Star Wars: The Last Jedi is the 8th Installment in The Star Wars Saga and follows the exploits of a bunch of character who are all in some way or the other associated with a rebel army that is trying to overthrow an oppressive regime known as the “first order” led by Supreme Leader Snoke (Andy Serkis). Snoke has Kylo Ren (the son of Han Solo and Leia Organa), played by Adam Driver as his primary henchman. He is to Snoke what Darth Vader was to Emperor Palpatin. The resistance has Rey (Daisy Ridley), Finn (John Boyega) and Poe (Oscar Isaac) leading them in different fronts. Rey has the force on her side and she is just learning to master it.
The story here starts from where the first film left off. Rey meets Luke Skywalker (Mark Hamill) and hands him over his lightsaber bringing him the message to join the resistance but Luke is reluctant. He wants to stay away from it as he believes that he led to the rise of Kylo Ren and also because he is afraid to plunge back into the force and commit any more mistakes.
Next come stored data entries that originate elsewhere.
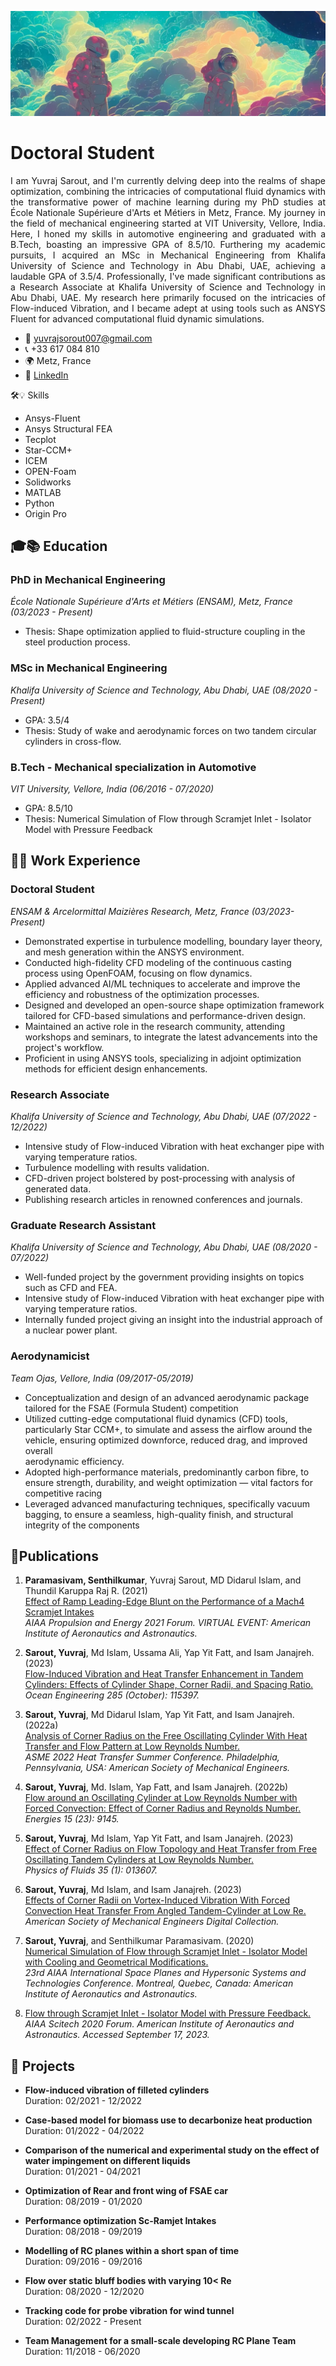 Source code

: ![](/Folder/unnamed.jpg)
# Doctoral Student

<p style="text-align: justify;">
I am Yuvraj Sarout, and I'm currently delving deep into the realms of shape optimization, combining the intricacies of computational fluid dynamics with the transformative power of machine learning during my PhD studies at École Nationale Supérieure d'Arts et Métiers in Metz, France. My journey in the field of mechanical engineering started at VIT University, Vellore, India. Here, I honed my skills in automotive engineering and graduated with a B.Tech, boasting an impressive GPA of 8.5/10. Furthering my academic pursuits, I acquired an MSc in Mechanical Engineering from Khalifa University of Science and Technology in Abu Dhabi, UAE, achieving a laudable GPA of 3.5/4. Professionally, I've made significant contributions as a Research Associate at Khalifa University of Science and Technology in Abu Dhabi, UAE. My research here primarily focused on the intricacies of Flow-induced Vibration, and I became adept at using tools such as ANSYS Fluent for advanced computational fluid dynamic simulations.
</p>




- 📧 [yuvrajsorout007@gmail.com](mailto:yuvrajsorout007@gmail.com)
- 📞 +33 617 084 810
- 🌍 Metz, France
- 🔗 [LinkedIn](https://linkedin.com/in/yuvrajxsarout)

🛠️💡 Skills
- Ansys-Fluent
- Ansys Structural FEA
- Tecplot
- Star-CCM+
- ICEM
- OPEN-Foam
- Solidworks
- MATLAB
- Python
- Origin Pro
  
## 🎓📚 Education
### PhD in Mechanical Engineering
_École Nationale Supérieure d'Arts et Métiers (ENSAM), Metz, France (03/2023 - Present)_
- Thesis: Shape optimization applied to fluid-structure coupling in the steel production process.
  
### MSc in Mechanical Engineering
_Khalifa University of Science and Technology, Abu Dhabi, UAE (08/2020 - Present)_
- GPA: 3.5/4
- Thesis: Study of wake and aerodynamic forces on two tandem circular cylinders in cross-flow.

### B.Tech - Mechanical specialization in Automotive
_VIT University, Vellore, India (06/2016 - 07/2020)_
- GPA: 8.5/10
- Thesis: Numerical Simulation of Flow through Scramjet Inlet - Isolator Model with Pressure Feedback
## 👨‍💻 Work Experience

### Doctoral Student
_ENSAM & Arcelormittal Maizières Research, Metz, France (03/2023-Present)_
-  Demonstrated expertise in turbulence modelling, boundary layer theory, and mesh generation within the ANSYS environment.
-  Conducted high-fidelity CFD modeling of the continuous casting process using OpenFOAM, focusing on flow dynamics.
-  Applied advanced AI/ML techniques to accelerate and improve the efficiency and robustness of the optimization processes.
-  Designed and developed an open-source shape optimization framework tailored for CFD-based simulations and performance-driven design.
-  Maintained an active role in the research community, attending workshops and seminars, to integrate the latest advancements into the project's workflow.
-  Proficient in using ANSYS tools, specializing in adjoint optimization methods for efficient design enhancements.

### Research Associate
_Khalifa University of Science and Technology, Abu Dhabi, UAE (07/2022 - 12/2022)_
- Intensive study of Flow-induced Vibration with heat exchanger pipe with varying temperature ratios.
- Turbulence modelling with results validation.
- CFD-driven project bolstered by post-processing with analysis of generated data.
- Publishing research articles in renowned conferences and journals.

### Graduate Research Assistant
_Khalifa University of Science and Technology, Abu Dhabi, UAE (08/2020 - 07/2022)_
- Well-funded project by the government providing insights on topics such as CFD and FEA.
- Intensive study of Flow-induced Vibration with heat exchanger pipe with varying temperature ratios.
- Internally funded project giving an insight into the industrial approach of a nuclear power plant.

### Aerodynamicist
_Team Ojas, Vellore, India (09/2017-05/2019)_
-  Conceptualization and design of an advanced aerodynamic package tailored for the FSAE (Formula Student) competition
-  Utilized cutting-edge computational fluid dynamics (CFD) tools, particularly Star CCM+, to simulate and assess the airflow around the vehicle, ensuring optimized downforce, reduced drag, and improved overall     
    aerodynamic efficiency.
-  Adopted high-performance materials, predominantly carbon fibre, to ensure strength, durability, and weight optimization — vital factors for competitive racing
-  Leveraged advanced manufacturing techniques, specifically vacuum bagging, to ensure a seamless, high-quality finish, and structural integrity of the components




## 📑Publications

1. **Paramasivam, Senthilkumar**, Yuvraj Sarout, MD Didarul Islam, and Thundil Karuppa Raj R. (2021)  
   [Effect of Ramp Leading-Edge Blunt on the Performance of a Mach4 Scramjet Intakes](https://doi.org/10.2514/6.2021-3540)  
   *AIAA Propulsion and Energy 2021 Forum. VIRTUAL EVENT: American Institute of Aeronautics and Astronautics.*

2. **Sarout, Yuvraj**, Md Islam, Ussama Ali, Yap Yit Fatt, and Isam Janajreh. (2023)  
   [Flow-Induced Vibration and Heat Transfer Enhancement in Tandem Cylinders: Effects of Cylinder Shape, Corner Radii, and Spacing Ratio.](https://doi.org/10.1016/j.oceaneng.2023.115397)  
   *Ocean Engineering 285 (October): 115397.*

3. **Sarout, Yuvraj**, Md Didarul Islam, Yap Yit Fatt, and Isam Janajreh. (2022a)  
   [Analysis of Corner Radius on the Free Oscillating Cylinder With Heat Transfer and Flow Pattern at Low Reynolds Number.](https://doi.org/10.1115/HT2022-85599)  
   *ASME 2022 Heat Transfer Summer Conference. Philadelphia, Pennsylvania, USA: American Society of Mechanical Engineers.*

4. **Sarout, Yuvraj**, Md. Islam, Yap Fatt, and Isam Janajreh. (2022b)  
   [Flow around an Oscillating Cylinder at Low Reynolds Number with Forced Convection: Effect of Corner Radius and Reynolds Number.](https://doi.org/10.3390/en15239145)  
   *Energies 15 (23): 9145.*

5. **Sarout, Yuvraj**, Md Islam, Yap Yit Fatt, and Isam Janajreh. (2023)  
   [Effect of Corner Radius on Flow Topology and Heat Transfer from Free Oscillating Tandem Cylinders at Low Reynolds Number.](https://doi.org/10.1063/5.0132185)  
   *Physics of Fluids 35 (1): 013607.*

6. **Sarout, Yuvraj**, Md Islam, and Isam Janajreh. (2023)  
   [Effects of Corner Radii on Vortex-Induced Vibration With Forced Convection Heat Transfer From Angled Tandem-Cylinder at Low Re.](https://doi.org/10.1115/IMECE2022-94978)  
   *American Society of Mechanical Engineers Digital Collection.*

7. **Sarout, Yuvraj**, and Senthilkumar Paramasivam. (2020)  
   [Numerical Simulation of Flow through Scramjet Inlet - Isolator Model with Cooling and Geometrical Modifications.](https://doi.org/10.2514/6.2020-2440)  
   *23rd AIAA International Space Planes and Hypersonic Systems and Technologies Conference. Montreal, Quebec, Canada: American Institute of Aeronautics and Astronautics.*

8. [Flow through Scramjet Inlet - Isolator Model with Pressure Feedback.](https://doi.org/10.2514/6.2020-0650)  
   *AIAA Scitech 2020 Forum. American Institute of Aeronautics and Astronautics. Accessed September 17, 2023.*


## 🦾 Projects

- **Flow-induced vibration of filleted cylinders**  
  Duration: 02/2021 - 12/2022

- **Case-based model for biomass use to decarbonize heat production**  
  Duration: 01/2022 - 04/2022

- **Comparison of the numerical and experimental study on the effect of water impingement on different liquids**  
  Duration: 01/2021 - 04/2021

- **Optimization of Rear and front wing of FSAE car**  
  Duration: 08/2019 - 01/2020

- **Performance optimization Sc-Ramjet Intakes**  
  Duration: 08/2018 - 09/2019

- **Modelling of RC planes within a short span of time**  
  Duration: 09/2016 - 09/2016

- **Flow over static bluff bodies with varying 10< Re**  
  Duration: 08/2020 - 12/2020

- **Tracking code for probe vibration for wind tunnel**  
  Duration: 02/2022 - Present

- **Team Management for a small-scale developing RC Plane Team**  
  Duration: 11/2018 - 06/2020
The “first order” led by Kylo Ren has launched a relentless offensive to wipe out the remaining members of the resistance. The resistance led by Leia is making a last-ditch effort to save itself hoping that Rey would come back with Luke and they would get help from other forces of the outer rim. What happens next forms the crux of the narrative.
I would like to start off by reiterating the fact that people need to see atleast “Star Wars: The Force Awakens” before they leap into this film. We never get the background or for that matter the backstory of the characters. Hence to understand the film and to be able to relate to the characters, one needs to see its predecessor from where this fresh story started. To get an even better understanding of the epic, it’s advisable to watch Episodes IV, V and VI.
This is a gorgeous looking film. Every frame of the film is carefully envisioned and thoughtfully executed. Be it the digital characters or the real ones, the director makes it a point to present them in the most visually attractive manner. The fact that the film unfolds across different topographies and settings gives the director and the creative team a chance to make most of the opportunities they have at hand. Visually speaking, “The Last Jedi” is bound to take your breath away.
The film has many action sequences albeit not enough for an epic that is 2 hours 33 minutes long. The action sequences are brilliant. The film starts off with a sequence that literally gave me goosebumps. I immediately developed very high hopes for the film simply because of the manner in which this action sequence was executed. Here was a sequence infused with not only visual wizardry but a lot of heart. The same can be said about the sequence at the lair of Snoke where Rey and Kylo are pitted against some Ninja-esc guards of Snoke who each have a different choice of weapon. The color scheme used in this sequence adds to its charisma. Even the smaller battles are done with aplomb. My only wish was that there was more.
Having said all that, “The Last Jedi” still left me unsatisfied. After the initial blitz, the film slips down into a slumber from which it momentarily wakes when there is an action sequence. There is no sense of urgency among the characters even though they have a ticking clock hanging over their head. Add to that some very poorly envisioned turn of events like the miraculous escape from death of Leia and you have a film that has lost a lot of its steam and opportunities.
As I have said many times before, an action film can be only as good as the villain it has. Adam Driver is a great actor but he doesn’t have the charisma or for that matter the physicality to infuse fear of his character. Let’s just agree that he is not even a shadow of Darth Vader and since we have seen Vader in action already, his act just feels that much weaker. He appears more like an angsty teenager with daddy issues than a super villain out to win the world.
Luke Skywalker may have been a big hit in the 70s but his presence in this film is hardly inspiring. He does have a scene or two of comedy that is bound to make you giggle but he doesn’t work out in the dramatic sequences and he doesn’t have any serious action sequences to inspire cheers. His return is also done in a manner that’s a blink and miss affair. The director should have known better to milk these sequences. A film of this type should exude a lot of heroism. Sans the character of Poe played with a lot of gusto by Oscar Isaac, no other character really rises to that level so as to extract cheers. Ridley, Boyega and Carrie Fisher (bless her soul) are all very generic and stay within their limits never trying to rise above the material. Laura Dern, on the other hand, is great. I loved her act thoroughly.
There are also certain subplots that do take us to some pretty places and give us some jaw-dropping action sequences but end up adding little to the actual plot and hence are a waste. The background score in this film is better than its predecessor. The score for “The Force Awakens” felt rushed but here the track is rousing and adds character to the action sequences.
Final words, sans the visuals and action, The Last Jedi felt flat and at times even stretched. This is the longest Star Wars film till date and it did have a lot of material to work with but it didn’t fully capitalize on those opportunities and hence what we have is an underwhelming epic that will not age well. People will see it for what it is once the initial onslaught of fandom wears off and the euphoria settles down. It is still a worthy one time watch.